An Artificial Intelligence-Based Model for Performance Prediction of Acid Fracturing in Naturally Fractured Reservoirs

ACS Omega. 2021 May 18;6(21):13654-13670. doi: 10.1021/acsomega.1c00809. eCollection 2021 Jun 1.

Abstract

Acid fracturing is one of the most effective techniques for improving the productivity of naturally fractured carbonate reservoirs. Natural fractures (NFs) significantly affect the design and performance of acid fracturing treatments. However, few models have considered the impact of NFs on acid fracturing treatments. This study presents a simple and computationally efficient model for evaluating acid fracturing efficiency in naturally fractured reservoirs using artificial intelligence-based techniques. In this work, the productivity enhancement due to acid fracturing is determined by considering the complex interactions between natural and hydraulic fractures. Several artificial intelligence (AI) techniques were examined to develop a reliable predictive model. An artificial neural network (ANN), a fuzzy logic (FL) system, and a support vector machine (SVM) were used. The developed model predicts the productivity improvement based on reservoir permeability and geomechanical properties (e.g., Young's modulus and closure stress), natural fracture properties, and design conditions (i.e., acid injection rate, acid concentration, treatment volume, and acid types). Also, several evaluation indices were used to evaluate the model reliability including the correlation coefficient, average absolute percentage error, and average absolute deviation.

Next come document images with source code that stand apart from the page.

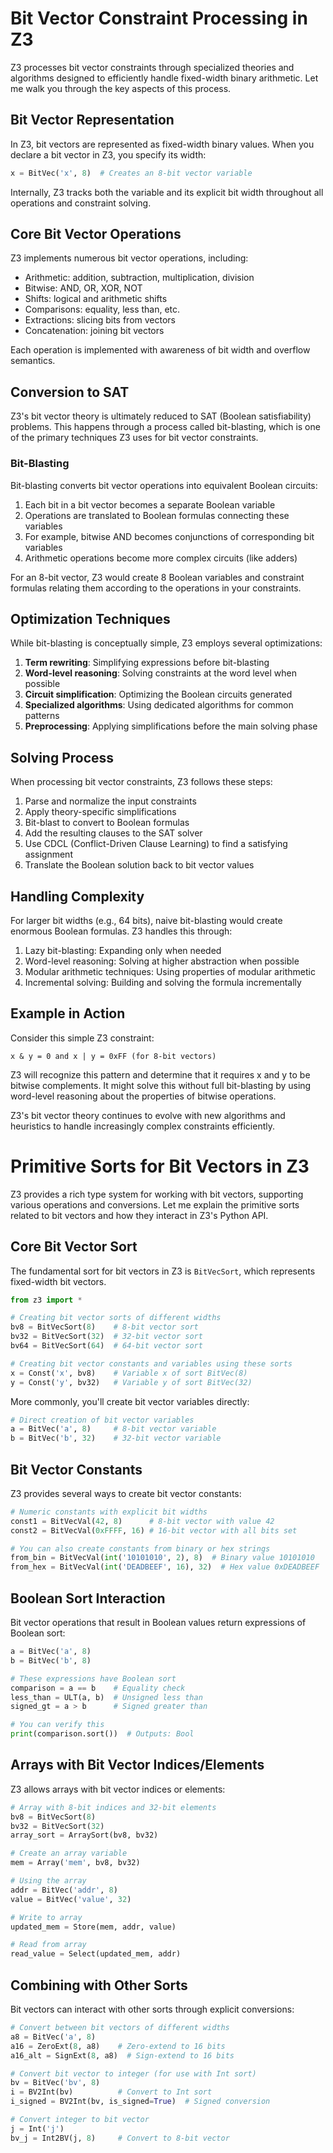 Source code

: # Bit Vector Constraint Processing in Z3

Z3 processes bit vector constraints through specialized theories and algorithms
designed to efficiently handle fixed-width binary arithmetic. Let me walk you 
through the key aspects of this process.

## Bit Vector Representation

In Z3, bit vectors are represented as fixed-width binary values. When you 
declare a bit vector in Z3, you specify its width:

```python
x = BitVec('x', 8)  # Creates an 8-bit vector variable
```

Internally, Z3 tracks both the variable and its explicit bit width throughout 
all operations and constraint solving.

## Core Bit Vector Operations

Z3 implements numerous bit vector operations, including:

- Arithmetic: addition, subtraction, multiplication, division
- Bitwise: AND, OR, XOR, NOT
- Shifts: logical and arithmetic shifts
- Comparisons: equality, less than, etc.
- Extractions: slicing bits from vectors
- Concatenation: joining bit vectors

Each operation is implemented with awareness of bit width and overflow 
semantics.

## Conversion to SAT

Z3's bit vector theory is ultimately reduced to SAT (Boolean satisfiability)
problems. This happens through a process called bit-blasting, which is one of
the primary techniques Z3 uses for bit vector constraints.

### Bit-Blasting

Bit-blasting converts bit vector operations into equivalent Boolean circuits:

1. Each bit in a bit vector becomes a separate Boolean variable
2. Operations are translated to Boolean formulas connecting these variables
3. For example, bitwise AND becomes conjunctions of corresponding bit variables
4. Arithmetic operations become more complex circuits (like adders)

For an 8-bit vector, Z3 would create 8 Boolean variables and constraint 
formulas relating them according to the operations in your constraints.

## Optimization Techniques

While bit-blasting is conceptually simple, Z3 employs several optimizations:

1. **Term rewriting**: Simplifying expressions before bit-blasting
2. **Word-level reasoning**: Solving constraints at the word level when possible
3. **Circuit simplification**: Optimizing the Boolean circuits generated
4. **Specialized algorithms**: Using dedicated algorithms for common patterns
5. **Preprocessing**: Applying simplifications before the main solving phase

## Solving Process

When processing bit vector constraints, Z3 follows these steps:

1. Parse and normalize the input constraints
2. Apply theory-specific simplifications
3. Bit-blast to convert to Boolean formulas
4. Add the resulting clauses to the SAT solver
5. Use CDCL (Conflict-Driven Clause Learning) to find a satisfying assignment
6. Translate the Boolean solution back to bit vector values

## Handling Complexity

For larger bit widths (e.g., 64 bits), naive bit-blasting would create 
enormous Boolean formulas. Z3 handles this through:

1. Lazy bit-blasting: Expanding only when needed
2. Word-level reasoning: Solving at higher abstraction when possible
3. Modular arithmetic techniques: Using properties of modular arithmetic
4. Incremental solving: Building and solving the formula incrementally

## Example in Action

Consider this simple Z3 constraint:
```
x & y = 0 and x | y = 0xFF (for 8-bit vectors)
```

Z3 will recognize this pattern and determine that it requires x and y to be
bitwise complements. It might solve this without full bit-blasting by using
word-level reasoning about the properties of bitwise operations.

Z3's bit vector theory continues to evolve with new algorithms and heuristics
to handle increasingly complex constraints efficiently.

# Primitive Sorts for Bit Vectors in Z3

Z3 provides a rich type system for working with bit vectors, supporting various
operations and conversions. Let me explain the primitive sorts related to bit
vectors and how they interact in Z3's Python API.

## Core Bit Vector Sort

The fundamental sort for bit vectors in Z3 is `BitVecSort`, which represents
fixed-width bit vectors.

```python
from z3 import *

# Creating bit vector sorts of different widths
bv8 = BitVecSort(8)    # 8-bit vector sort
bv32 = BitVecSort(32)  # 32-bit vector sort
bv64 = BitVecSort(64)  # 64-bit vector sort

# Creating bit vector constants and variables using these sorts
x = Const('x', bv8)    # Variable x of sort BitVec(8)
y = Const('y', bv32)   # Variable y of sort BitVec(32)
```

More commonly, you'll create bit vector variables directly:

```python
# Direct creation of bit vector variables
a = BitVec('a', 8)     # 8-bit vector variable
b = BitVec('b', 32)    # 32-bit vector variable
```

## Bit Vector Constants

Z3 provides several ways to create bit vector constants:

```python
# Numeric constants with explicit bit widths
const1 = BitVecVal(42, 8)      # 8-bit vector with value 42
const2 = BitVecVal(0xFFFF, 16) # 16-bit vector with all bits set

# You can also create constants from binary or hex strings
from_bin = BitVecVal(int('10101010', 2), 8)  # Binary value 10101010
from_hex = BitVecVal(int('DEADBEEF', 16), 32)  # Hex value 0xDEADBEEF
```

## Boolean Sort Interaction

Bit vector operations that result in Boolean values return expressions of
Boolean sort:

```python
a = BitVec('a', 8)
b = BitVec('b', 8)

# These expressions have Boolean sort
comparison = a == b    # Equality check
less_than = ULT(a, b)  # Unsigned less than
signed_gt = a > b      # Signed greater than

# You can verify this
print(comparison.sort())  # Outputs: Bool
```

## Arrays with Bit Vector Indices/Elements

Z3 allows arrays with bit vector indices or elements:

```python
# Array with 8-bit indices and 32-bit elements
bv8 = BitVecSort(8)
bv32 = BitVecSort(32)
array_sort = ArraySort(bv8, bv32)

# Create an array variable
mem = Array('mem', bv8, bv32)

# Using the array
addr = BitVec('addr', 8)
value = BitVec('value', 32)

# Write to array
updated_mem = Store(mem, addr, value)

# Read from array
read_value = Select(updated_mem, addr)
```

## Combining with Other Sorts

Bit vectors can interact with other sorts through explicit conversions:

```python
# Convert between bit vectors of different widths
a8 = BitVec('a', 8)
a16 = ZeroExt(8, a8)    # Zero-extend to 16 bits
a16_alt = SignExt(8, a8)  # Sign-extend to 16 bits

# Convert bit vector to integer (for use with Int sort)
bv = BitVec('bv', 8)
i = BV2Int(bv)          # Convert to Int sort
i_signed = BV2Int(bv, is_signed=True)  # Signed conversion

# Convert integer to bit vector
j = Int('j')
bv_j = Int2BV(j, 8)     # Convert to 8-bit vector
```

The AI model was trained and tested using more than 3100 scenarios for different reservoir and treatment conditions. The developed ANN model can predict the productivity improvement with a 3.13% average absolute error and a 0.98 correlation coefficient, for the testing (unseen) data sets. Moreover, an empirical equation was extracted from the optimized ANN model to provide a direct estimation for productivity improvement based on the reservoir and treatment design parameters. The extracted equation was evaluated using validation data where a 4.54% average absolute error and a 0.99 correlation coefficient were achieved. The obtained results and degree of accuracy show the high reliability of the proposed model. Compared to the conventional simulators, the developed model reduces the time required for predicting the productivity improvement by more than 60-fold; therefore, it can be used on the fly to select the best design scenarios for naturally fractured formations.